A adolescência é outro barco furado que nos vendem como navio de cruzeiro. Hormônios, espinhas e a impressão constante de que estamos erradas — no corpo, no desejo, na fala, na vontade. A travessia aqui é barulhenta, mas o fundo do mar está cheio de segredos que ninguém nos ensina a traduzir.
Na fase adulta, somos lançadas ao maravilhoso mundo das escolhas. Que delícia! Escolha o curso certo, o par romântico certo, o emprego certo, o anticoncepcional certo, a roupa certa para não parecer nem demais, nem de menos. Escolha tudo com sabedoria, mas cuidado para não parecer mandona. Ou perdida. Ou louca.
Ah, e a maternidade! Uma travessia sagrada, se você escolher passar por ela — ou for escolhida por ela. É quando percebemos que, até ali, ainda não tínhamos compreendido o que é se despedaçar em silêncio e, ainda assim, levantar para preparar o café da manhã.
E quando os filhos crescem, ou não vieram, ou os amores secam, ou o corpo começa a doer de outros jeitos, vem a travessia da meia-idade. Aquela que ninguém posta no Instagram. A travessia do “e agora?”. Onde reencontramos a menina silenciada, a mulher abafada, a sábia esquecida. E nos perguntamos: “O que sobrou de mim aqui dentro?”

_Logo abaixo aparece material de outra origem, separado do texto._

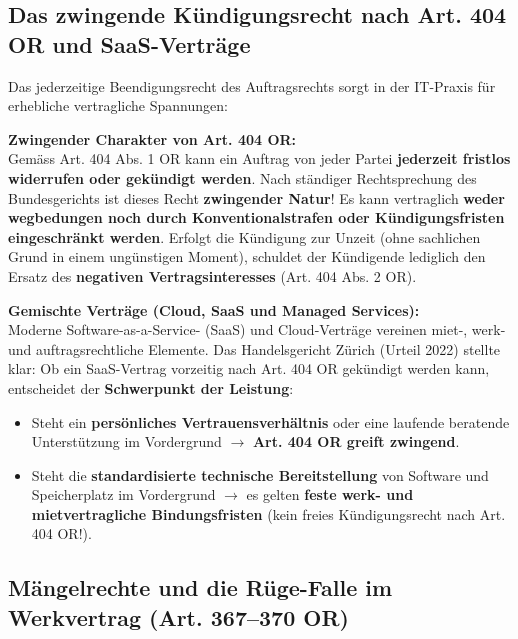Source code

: \subsection{Das zwingende Kündigungsrecht nach Art. 404 OR und SaaS-Verträge}

Das jederzeitige Beendigungsrecht des Auftragsrechts sorgt in der IT-Praxis für erhebliche vertragliche Spannungen:

\begin{theorem}
    \textbf{Zwingender Charakter von Art. 404 OR:} \\
    Gemäss Art. 404 Abs. 1 OR kann ein Auftrag von jeder Partei \textbf{jederzeit fristlos widerrufen oder gekündigt werden}. Nach ständiger Rechtsprechung des Bundesgerichts ist dieses Recht \textbf{zwingender Natur}! Es kann vertraglich \textbf{weder wegbedungen noch durch Konventionalstrafen oder Kündigungsfristen eingeschränkt werden}. Erfolgt die Kündigung zur Unzeit (ohne sachlichen Grund in einem ungünstigen Moment), schuldet der Kündigende lediglich den Ersatz des \textbf{negativen Vertragsinteresses} (Art. 404 Abs. 2 OR).
\end{theorem}

\begin{definition}
    \textbf{Gemischte Verträge (Cloud, SaaS und Managed Services):} \\
    Moderne Software-as-a-Service- (SaaS) und Cloud-Verträge vereinen miet-, werk- und auftragsrechtliche Elemente. Das Handelsgericht Zürich (Urteil 2022) stellte klar: Ob ein SaaS-Vertrag vorzeitig nach Art. 404 OR gekündigt werden kann, entscheidet der \textbf{Schwerpunkt der Leistung}:
    \begin{itemize}
        \item Steht ein \textbf{persönliches Vertrauensverhältnis} oder eine laufende beratende Unterstützung im Vordergrund $\to$ \textbf{Art. 404 OR greift zwingend}.
        \item Steht die \textbf{standardisierte technische Bereitstellung} von Software und Speicherplatz im Vordergrund $\to$ es gelten \textbf{feste werk- und mietvertragliche Bindungsfristen} (kein freies Kündigungsrecht nach Art. 404 OR!).
    \end{itemize}
\end{definition}

\subsection{Mängelrechte und die Rüge-Falle im Werkvertrag (Art. 367--370 OR)}

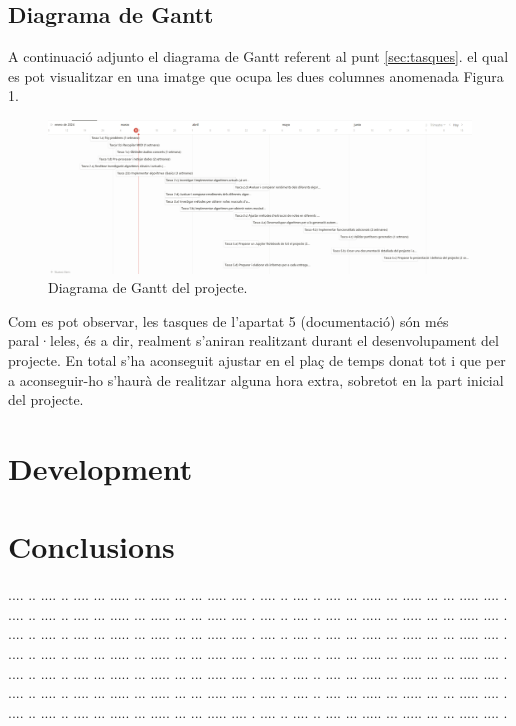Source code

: ﻿\documentclass[10pt,a4paper,twocolumn,twoside]{article}
\begin{document}
\subsection{Diagrama de Gantt}
\label{subsec-diagrama-de-Gantt}

A continuació adjunto el diagrama de Gantt referent al punt \ref{sec:tasques}. el qual es pot visualitzar en una imatge que ocupa les dues columnes anomenada Figura 1.
\begin{figure}[htbp]
    \centering
    \includegraphics[width=\textwidth]{img/Diagrama de Gantt Claro Fecha.png}
    \caption{Diagrama de Gantt del projecte.}
    \label{fig:gantt}
\end{figure}

Com es pot observar, les tasques de l'apartat 5 (documentació) són més paral·leles, és a dir, realment s'aniran realitzant durant el desenvolupament del projecte.
En total s'ha aconseguit ajustar en el plaç de temps donat tot i que per a aconseguir-ho s'haurà de realitzar alguna hora extra, sobretot en la part inicial del projecte.

\section{Development}


\section{Conclusions}

.... ..  .... .. .... ... ..... ... ..... ... ... ..... .... .
.... ..  .... .. .... ... ..... ... ..... ... ... ..... .... .
.... ..  .... .. .... ... ..... ... ..... ... ... ..... .... .
.... ..  .... .. .... ... ..... ... ..... ... ... ..... .... .
.... ..  .... .. .... ... ..... ... ..... ... ... ..... .... .
.... ..  .... .. .... ... ..... ... ..... ... ... ..... .... .
.... ..  .... .. .... ... ..... ... ..... ... ... ..... .... .
.... ..  .... .. .... ... ..... ... ..... ... ... ..... .... .
.... ..  .... .. .... ... ..... ... ..... ... ... ..... .... .
.... ..  .... .. .... ... ..... ... ..... ... ... ..... .... .
.... ..  .... .. .... ... ..... ... ..... ... ... ..... .... .
.... ..  .... .. .... ... ..... ... ..... ... ... ..... .... .
.... ..  .... .. .... ... ..... ... ..... ... ... ..... .... .
.... ..  .... .. .... ... ..... ... ..... ... ... ..... .... .
\end{document}
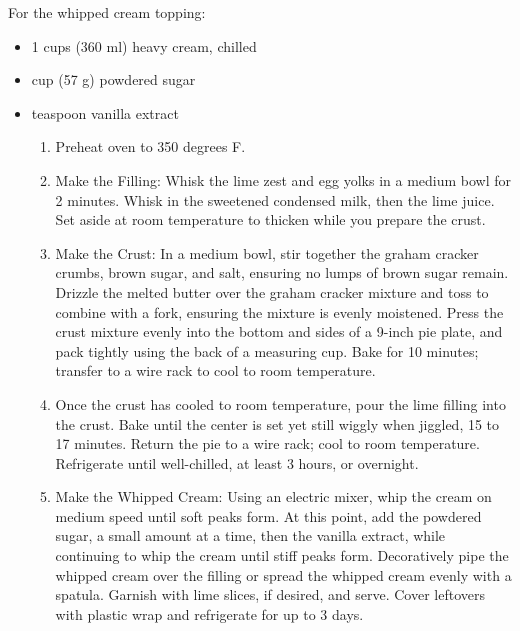 For the whipped cream topping:
\begin{itemize}
    \item 1  cups (360 ml) heavy cream, chilled
    \item {} cup (57 g) powdered sugar
    \item {} teaspoon vanilla extract
\begin{itemize}

\instructions
\begin{enumerate}
    \item Preheat oven to 350 degrees F.
    \item Make the Filling: Whisk the lime zest and egg yolks in a medium bowl
    for 2 minutes. Whisk in the sweetened condensed milk, then the lime juice.
    Set aside at room temperature to thicken while you prepare the crust.
    \item Make the Crust: In a medium bowl, stir together the graham cracker
    crumbs, brown sugar, and salt, ensuring no lumps of brown sugar remain.
    Drizzle the melted butter over the graham cracker mixture and toss to
    combine with a fork, ensuring the mixture is evenly moistened. Press the
    crust mixture evenly into the bottom and sides of a 9-inch pie plate, and
    pack tightly using the back of a measuring cup. Bake for 10 minutes;
    transfer to a wire rack to cool to room temperature.
    \item Once the crust has cooled to room temperature, pour the lime filling
    into the crust. Bake until the center is set yet still wiggly when jiggled,
    15 to 17 minutes. Return the pie to a wire rack; cool to room temperature.
    Refrigerate until well-chilled, at least 3 hours, or overnight.
    \item Make the Whipped Cream: Using an electric mixer, whip the cream on
    medium speed until soft peaks form. At this point, add the powdered sugar, a
    small amount at a time, then the vanilla extract, while continuing to whip
    the cream until stiff peaks form. Decoratively pipe the whipped cream over
    the filling or spread the whipped cream evenly with a spatula. Garnish with
    lime slices, if desired, and serve. Cover leftovers with plastic wrap and
    refrigerate for up to 3 days.
\end{enumerate}


\end{itemize}
\end{itemize}
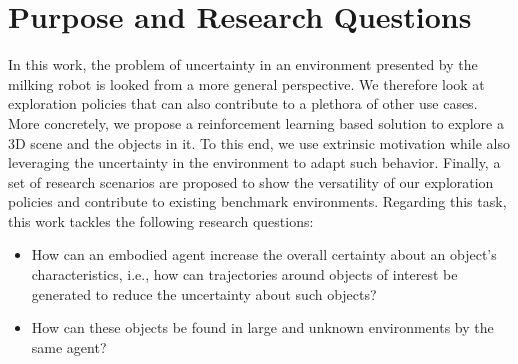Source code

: \section{Purpose and Research Questions}\label{chap:1:research-question}
In this work, the problem of uncertainty in an environment presented by the milking robot is looked from a more general perspective. We therefore look at exploration policies that can also contribute to a plethora of other use cases. More concretely, we propose a reinforcement learning based solution to explore a 3D scene and the objects in it. To this end, we use extrinsic motivation while also leveraging the uncertainty in the environment to adapt such behavior.
Finally, a set of research scenarios are proposed to show the versatility of our exploration policies and contribute to existing benchmark environments. 
Regarding this task, this work tackles the following research questions:
\begin{itemize}
    \item How can an embodied agent increase the overall certainty about an object's characteristics, i.e., how can trajectories around objects of interest be generated to reduce the uncertainty about such objects? 
    \item How can these objects be found in large and unknown environments by the same agent?
    
\end{itemize}

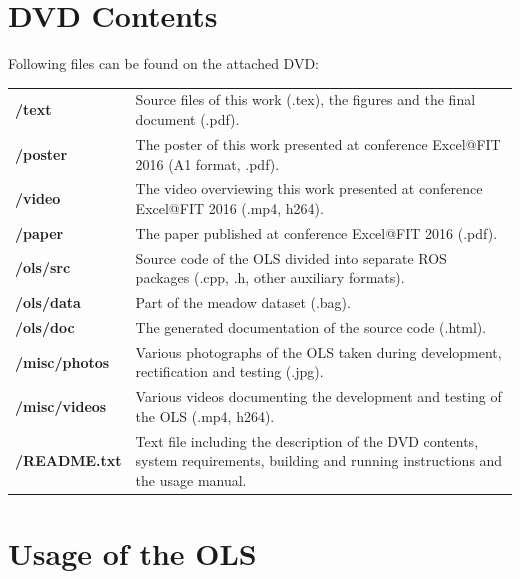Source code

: \chapter{DVD Contents}

Following files can be found on the attached DVD:

{\renewcommand{\arraystretch}{1.2}
\begin{table}[htbp]
	\centering
	\begin{tabularx}{1.0\textwidth}{lX}
		\textbf{/text} & Source files of this work (.tex), the figures and the final document (.pdf). \\
		\textbf{/poster} & The poster of this work presented at conference Excel@FIT 2016 (A1 format, .pdf). \\
		\textbf{/video} & The video  overviewing this work presented at conference Excel@FIT 2016 (.mp4, h264). \\
		\textbf{/paper} & The paper published at conference Excel@FIT 2016 (.pdf). \\
		\textbf{/ols/src} & Source code of the OLS divided into separate ROS packages (.cpp, .h, other auxiliary formats). \\
		\textbf{/ols/data} & Part of the meadow dataset (.bag). \\
		\textbf{/ols/doc} & The generated documentation of the source code (.html). \\
		\textbf{/misc/photos} & Various photographs of the OLS taken during development, rectification and testing (.jpg). \\
		\textbf{/misc/videos} & Various videos documenting the development and testing of the OLS (.mp4, h264). \\
		\textbf{/README.txt} & Text file including the description of the DVD contents, system requirements, building and running instructions and the usage manual. \\
	\end{tabularx}
	\label{tab:dvd_contents}
\end{table}%
}

\chapter{Usage of the OLS}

A verdade é que as travessias femininas não vêm com nome. Ninguém anuncia: “Atenção, começa agora sua iniciação na dor, no prazer, na liberdade.” Elas vêm de fininho, vestidas de crise, de cansaço, de saudade ou de desejo súbito de cortar o cabelo e fugir para uma praia deserta com um caderno e uma garrafa de vinho.
Mas talvez o mais bonito — e o mais irônico — é que, em meio a tudo isso, ainda seguimos. Nos refazemos. Voltamos à superfície tantas vezes quanto for preciso.
Porque mulher nenhuma se afoga quando aprende a respirar debaixo d’água.
E quando a travessia vira escolha, e não só sobrevivência, é aí que o milagre acontece.